--- Exercise material Enclosed Below ---

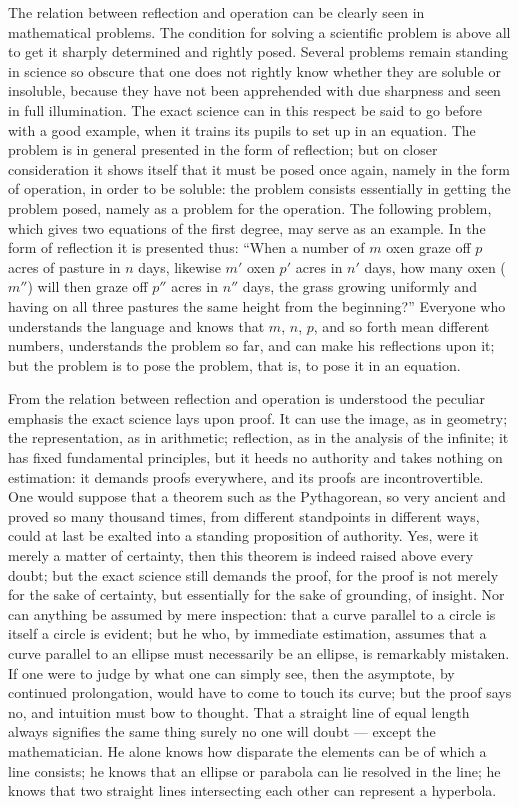 \documentclass[12pt]{book}
\begin{document}
The relation between reflection and operation can be clearly seen in mathematical
problems. The condition for solving a scientific problem is above all to get it
sharply determined and rightly posed. Several problems remain standing in science so
obscure that one does not rightly know whether they are soluble or insoluble,
because they have not been apprehended with due sharpness and seen in full
illumination. The exact science can in this respect be said to go before with a good
example, when it trains its pupils to set up in an equation. The problem is in
general presented in the form of reflection; but on closer consideration it shows
itself that it must be posed once again, namely in the form of operation, in order
to be soluble: the problem consists essentially in getting the problem posed, namely
as a problem for the operation. The following problem, which gives two equations of
the first degree, may serve as an example. In the form of reflection it is presented
thus: ``When a number of $m$ oxen graze off $p$ acres of pasture in $n$ days,
likewise $m'$ oxen $p'$ acres in $n'$ days, how many oxen ($m''$) will then graze off
$p''$ acres in $n''$ days, the grass growing uniformly and having on all three
pastures the same height from the beginning?'' Everyone who understands the language
and knows that $m$, $n$, $p$, and so forth mean different numbers, understands the
problem so far, and can make his reflections upon it; but the problem is to pose the
problem, that is, to pose it in an equation.

From the relation between reflection and operation is understood the peculiar
emphasis the exact science lays upon proof. It can use the image, as in geometry; the
representation, as in arithmetic; reflection, as in the analysis of the infinite; it
has fixed fundamental principles, but it heeds no authority and takes nothing on
estimation: it demands proofs everywhere, and its proofs are incontrovertible. One
would suppose that a theorem such as the Pythagorean, so very ancient and proved so
many thousand times, from different standpoints in different ways, could at last be
exalted into a standing proposition of authority. Yes, were it merely a matter of
certainty, then this theorem is indeed raised above every doubt; but the exact
science still demands the proof, for the proof is not merely for the sake of
certainty, but essentially for the sake of grounding, of insight. Nor can anything be
assumed by mere inspection: that a curve parallel to a circle is itself a circle is
evident; but he who, by immediate estimation, assumes that a curve parallel to an
ellipse must necessarily be an ellipse, is remarkably mistaken. If one were to judge
by what one can simply see, then the asymptote, by continued prolongation, would have
to come to touch its curve; but the proof says no, and intuition must bow to thought.
That a straight line of equal length always signifies the same thing surely no one
will doubt --- except the mathematician. He alone knows how disparate the elements can
be of which a line consists; he knows that an ellipse or parabola can lie resolved in
the line; he knows that two straight lines intersecting each other can represent a
hyperbola.
\end{document}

--- End of Enclosed Exercise material ---

The problem: Could you reproduce, exactly, every line above from the line with "would suppose that" to the line with "will doubt --- except", and no other line? Both ends count.

Answer to the problem:
would suppose that a theorem such as the Pythagorean, so very ancient and proved so
many thousand times, from different standpoints in different ways, could at last be
exalted into a standing proposition of authority. Yes, were it merely a matter of
certainty, then this theorem is indeed raised above every doubt; but the exact
science still demands the proof, for the proof is not merely for the sake of
certainty, but essentially for the sake of grounding, of insight. Nor can anything be
assumed by mere inspection: that a curve parallel to a circle is itself a circle is
evident; but he who, by immediate estimation, assumes that a curve parallel to an
ellipse must necessarily be an ellipse, is remarkably mistaken. If one were to judge
by what one can simply see, then the asymptote, by continued prolongation, would have
to come to touch its curve; but the proof says no, and intuition must bow to thought.
That a straight line of equal length always signifies the same thing surely no one
will doubt --- except the mathematician. He alone knows how disparate the elements can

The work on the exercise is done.